Copy all records verbatim, images excluded.

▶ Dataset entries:
────────

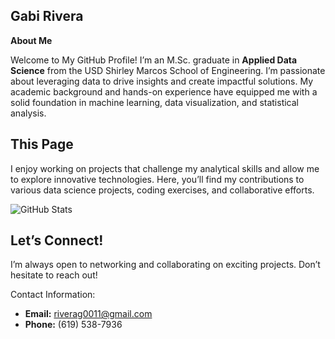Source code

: ## Gabi Rivera

**About Me**

Welcome to My GitHub Profile! I’m an M.Sc. graduate in **Applied Data Science** from the USD Shirley Marcos School of Engineering. I’m passionate about leveraging data to drive insights and create impactful solutions. My academic background and hands-on experience have equipped me with a solid foundation in machine learning, data visualization, and statistical analysis.

## This Page

I enjoy working on projects that challenge my analytical skills and allow me to explore innovative technologies. Here, you’ll find my contributions to various data science projects, coding exercises, and collaborative efforts.

![GitHub Stats](https://github-readme-stats.vercel.app/api?username=Riverag0011&show_icons=true&hide_title=true)


## Let’s Connect!

I’m always open to networking and collaborating on exciting projects. Don’t hesitate to reach out!
>
Contact Information:

- **Email:** [riverag0011@gmail.com](mailto:riverag0011@gmail.com)
- **Phone:** (619) 538-7936

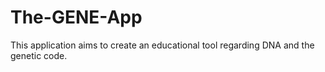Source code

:# The-GENE-App
This application aims to create an educational tool regarding DNA and the genetic code. 
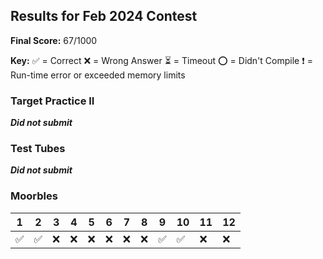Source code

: 
## Results for Feb 2024 Contest

**Final Score:** 67/1000

**Key:**
✅ = Correct
❌ = Wrong Answer
⏳ = Timeout
⭕ = Didn't Compile
❗ = Run-time error or exceeded memory limits

### Target Practice II

***Did not submit***

### Test Tubes

***Did not submit***

### Moorbles

| 1 | 2 | 3 | 4 | 5 | 6 | 7 | 8 | 9 | 10 | 11 | 12 |
|---|---|---|---|---|---|---|---|---|----|----|----|
| ✅ | ✅ | ❌ | ❌ | ❌ | ❌ | ❌ | ❌ | ✅ | ✅  | ❌  | ❌  |
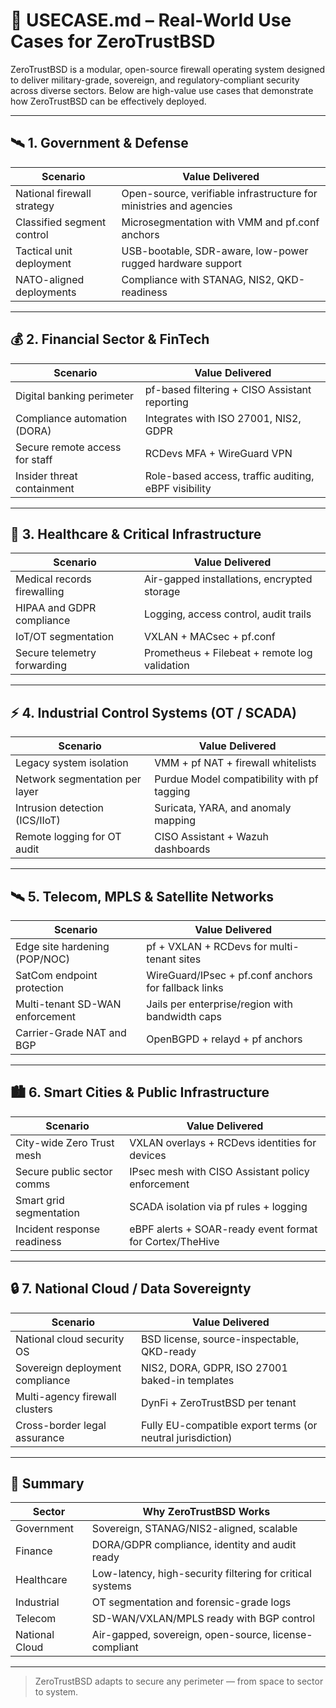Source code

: 
# 📌 USECASE.md – Real-World Use Cases for ZeroTrustBSD

ZeroTrustBSD is a modular, open-source firewall operating system designed to deliver military-grade, sovereign, and regulatory-compliant security across diverse sectors. Below are high-value use cases that demonstrate how ZeroTrustBSD can be effectively deployed.

---

## 🛰️ 1. Government & Defense

| Scenario                   | Value Delivered |
|----------------------------|-----------------|
| National firewall strategy | Open-source, verifiable infrastructure for ministries and agencies |
| Classified segment control | Microsegmentation with VMM and pf.conf anchors |
| Tactical unit deployment   | USB-bootable, SDR-aware, low-power rugged hardware support |
| NATO-aligned deployments   | Compliance with STANAG, NIS2, QKD-readiness |

---

## 💰 2. Financial Sector & FinTech

| Scenario                        | Value Delivered |
|---------------------------------|-----------------|
| Digital banking perimeter       | pf-based filtering + CISO Assistant reporting |
| Compliance automation (DORA)    | Integrates with ISO 27001, NIS2, GDPR |
| Secure remote access for staff  | RCDevs MFA + WireGuard VPN |
| Insider threat containment      | Role-based access, traffic auditing, eBPF visibility |

---

## 🏥 3. Healthcare & Critical Infrastructure

| Scenario                      | Value Delivered |
|-------------------------------|-----------------|
| Medical records firewalling   | Air-gapped installations, encrypted storage |
| HIPAA and GDPR compliance     | Logging, access control, audit trails |
| IoT/OT segmentation           | VXLAN + MACsec + pf.conf |
| Secure telemetry forwarding   | Prometheus + Filebeat + remote log validation |

---

## ⚡ 4. Industrial Control Systems (OT / SCADA)

| Scenario                      | Value Delivered |
|-------------------------------|-----------------|
| Legacy system isolation       | VMM + pf NAT + firewall whitelists |
| Network segmentation per layer| Purdue Model compatibility with pf tagging |
| Intrusion detection (ICS/IIoT)| Suricata, YARA, and anomaly mapping |
| Remote logging for OT audit   | CISO Assistant + Wazuh dashboards |

---

## 🛰️ 5. Telecom, MPLS & Satellite Networks

| Scenario                         | Value Delivered |
|----------------------------------|-----------------|
| Edge site hardening (POP/NOC)    | pf + VXLAN + RCDevs for multi-tenant sites |
| SatCom endpoint protection       | WireGuard/IPsec + pf.conf anchors for fallback links |
| Multi-tenant SD-WAN enforcement  | Jails per enterprise/region with bandwidth caps |
| Carrier-Grade NAT and BGP        | OpenBGPD + relayd + pf anchors |

---

## 🏙️ 6. Smart Cities & Public Infrastructure

| Scenario                         | Value Delivered |
|----------------------------------|-----------------|
| City-wide Zero Trust mesh        | VXLAN overlays + RCDevs identities for devices |
| Secure public sector comms       | IPsec mesh with CISO Assistant policy enforcement |
| Smart grid segmentation          | SCADA isolation via pf rules + logging |
| Incident response readiness      | eBPF alerts + SOAR-ready event format for Cortex/TheHive |

---

## 🔒 7. National Cloud / Data Sovereignty

| Scenario                         | Value Delivered |
|----------------------------------|-----------------|
| National cloud security OS       | BSD license, source-inspectable, QKD-ready |
| Sovereign deployment compliance  | NIS2, DORA, GDPR, ISO 27001 baked-in templates |
| Multi-agency firewall clusters   | DynFi + ZeroTrustBSD per tenant |
| Cross-border legal assurance     | Fully EU-compatible export terms (or neutral jurisdiction) |

---

## 🚀 Summary

| Sector           | Why ZeroTrustBSD Works |
|------------------|------------------------|
| Government       | Sovereign, STANAG/NIS2-aligned, scalable |
| Finance          | DORA/GDPR compliance, identity and audit ready |
| Healthcare       | Low-latency, high-security filtering for critical systems |
| Industrial       | OT segmentation and forensic-grade logs |
| Telecom          | SD-WAN/VXLAN/MPLS ready with BGP control |
| National Cloud   | Air-gapped, sovereign, open-source, license-compliant |

---

> ZeroTrustBSD adapts to secure any perimeter — from space to sector to system.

────────

▶ Answer to this exercise:
Source code

: ## Gabi Rivera

**About Me**

Welcome to My GitHub Profile! I’m an M.Sc. graduate in **Applied Data Science** from the USD Shirley Marcos School of Engineering. I’m passionate about leveraging data to drive insights and create impactful solutions. My academic background and hands-on experience have equipped me with a solid foundation in machine learning, data visualization, and statistical analysis.

## This Page

I enjoy working on projects that challenge my analytical skills and allow me to explore innovative technologies. Here, you’ll find my contributions to various data science projects, coding exercises, and collaborative efforts.

![GitHub Stats](https://github-readme-stats.vercel.app/api?username=Riverag0011&show_icons=true&hide_title=true)


## Let’s Connect!

I’m always open to networking and collaborating on exciting projects. Don’t hesitate to reach out!
>
Contact Information:

- **Email:** [riverag0011@gmail.com](mailto:riverag0011@gmail.com)
- **Phone:** (619) 538-7936

Source code

:# The-GENE-App
This application aims to create an educational tool regarding DNA and the genetic code. 
Source code

: 
## Results for Feb 2024 Contest

**Final Score:** 67/1000

**Key:**
✅ = Correct
❌ = Wrong Answer
⏳ = Timeout
⭕ = Didn't Compile
❗ = Run-time error or exceeded memory limits

### Target Practice II

***Did not submit***

### Test Tubes

***Did not submit***

### Moorbles

| 1 | 2 | 3 | 4 | 5 | 6 | 7 | 8 | 9 | 10 | 11 | 12 |
|---|---|---|---|---|---|---|---|---|----|----|----|
| ✅ | ✅ | ❌ | ❌ | ❌ | ❌ | ❌ | ❌ | ✅ | ✅  | ❌  | ❌  |
Source code

: 
# 📌 USECASE.md – Real-World Use Cases for ZeroTrustBSD

ZeroTrustBSD is a modular, open-source firewall operating system designed to deliver military-grade, sovereign, and regulatory-compliant security across diverse sectors. Below are high-value use cases that demonstrate how ZeroTrustBSD can be effectively deployed.

---

## 🛰️ 1. Government & Defense

| Scenario                   | Value Delivered |
|----------------------------|-----------------|
| National firewall strategy | Open-source, verifiable infrastructure for ministries and agencies |
| Classified segment control | Microsegmentation with VMM and pf.conf anchors |
| Tactical unit deployment   | USB-bootable, SDR-aware, low-power rugged hardware support |
| NATO-aligned deployments   | Compliance with STANAG, NIS2, QKD-readiness |

---

## 💰 2. Financial Sector & FinTech

| Scenario                        | Value Delivered |
|---------------------------------|-----------------|
| Digital banking perimeter       | pf-based filtering + CISO Assistant reporting |
| Compliance automation (DORA)    | Integrates with ISO 27001, NIS2, GDPR |
| Secure remote access for staff  | RCDevs MFA + WireGuard VPN |
| Insider threat containment      | Role-based access, traffic auditing, eBPF visibility |

---

## 🏥 3. Healthcare & Critical Infrastructure

| Scenario                      | Value Delivered |
|-------------------------------|-----------------|
| Medical records firewalling   | Air-gapped installations, encrypted storage |
| HIPAA and GDPR compliance     | Logging, access control, audit trails |
| IoT/OT segmentation           | VXLAN + MACsec + pf.conf |
| Secure telemetry forwarding   | Prometheus + Filebeat + remote log validation |

---

## ⚡ 4. Industrial Control Systems (OT / SCADA)

| Scenario                      | Value Delivered |
|-------------------------------|-----------------|
| Legacy system isolation       | VMM + pf NAT + firewall whitelists |
| Network segmentation per layer| Purdue Model compatibility with pf tagging |
| Intrusion detection (ICS/IIoT)| Suricata, YARA, and anomaly mapping |
| Remote logging for OT audit   | CISO Assistant + Wazuh dashboards |

---

## 🛰️ 5. Telecom, MPLS & Satellite Networks

| Scenario                         | Value Delivered |
|----------------------------------|-----------------|
| Edge site hardening (POP/NOC)    | pf + VXLAN + RCDevs for multi-tenant sites |
| SatCom endpoint protection       | WireGuard/IPsec + pf.conf anchors for fallback links |
| Multi-tenant SD-WAN enforcement  | Jails per enterprise/region with bandwidth caps |
| Carrier-Grade NAT and BGP        | OpenBGPD + relayd + pf anchors |

---

## 🏙️ 6. Smart Cities & Public Infrastructure

| Scenario                         | Value Delivered |
|----------------------------------|-----------------|
| City-wide Zero Trust mesh        | VXLAN overlays + RCDevs identities for devices |
| Secure public sector comms       | IPsec mesh with CISO Assistant policy enforcement |
| Smart grid segmentation          | SCADA isolation via pf rules + logging |
| Incident response readiness      | eBPF alerts + SOAR-ready event format for Cortex/TheHive |

---

## 🔒 7. National Cloud / Data Sovereignty

| Scenario                         | Value Delivered |
|----------------------------------|-----------------|
| National cloud security OS       | BSD license, source-inspectable, QKD-ready |
| Sovereign deployment compliance  | NIS2, DORA, GDPR, ISO 27001 baked-in templates |
| Multi-agency firewall clusters   | DynFi + ZeroTrustBSD per tenant |
| Cross-border legal assurance     | Fully EU-compatible export terms (or neutral jurisdiction) |

---

## 🚀 Summary

| Sector           | Why ZeroTrustBSD Works |
|------------------|------------------------|
| Government       | Sovereign, STANAG/NIS2-aligned, scalable |
| Finance          | DORA/GDPR compliance, identity and audit ready |
| Healthcare       | Low-latency, high-security filtering for critical systems |
| Industrial       | OT segmentation and forensic-grade logs |
| Telecom          | SD-WAN/VXLAN/MPLS ready with BGP control |
| National Cloud   | Air-gapped, sovereign, open-source, license-compliant |

---

> ZeroTrustBSD adapts to secure any perimeter — from space to sector to system.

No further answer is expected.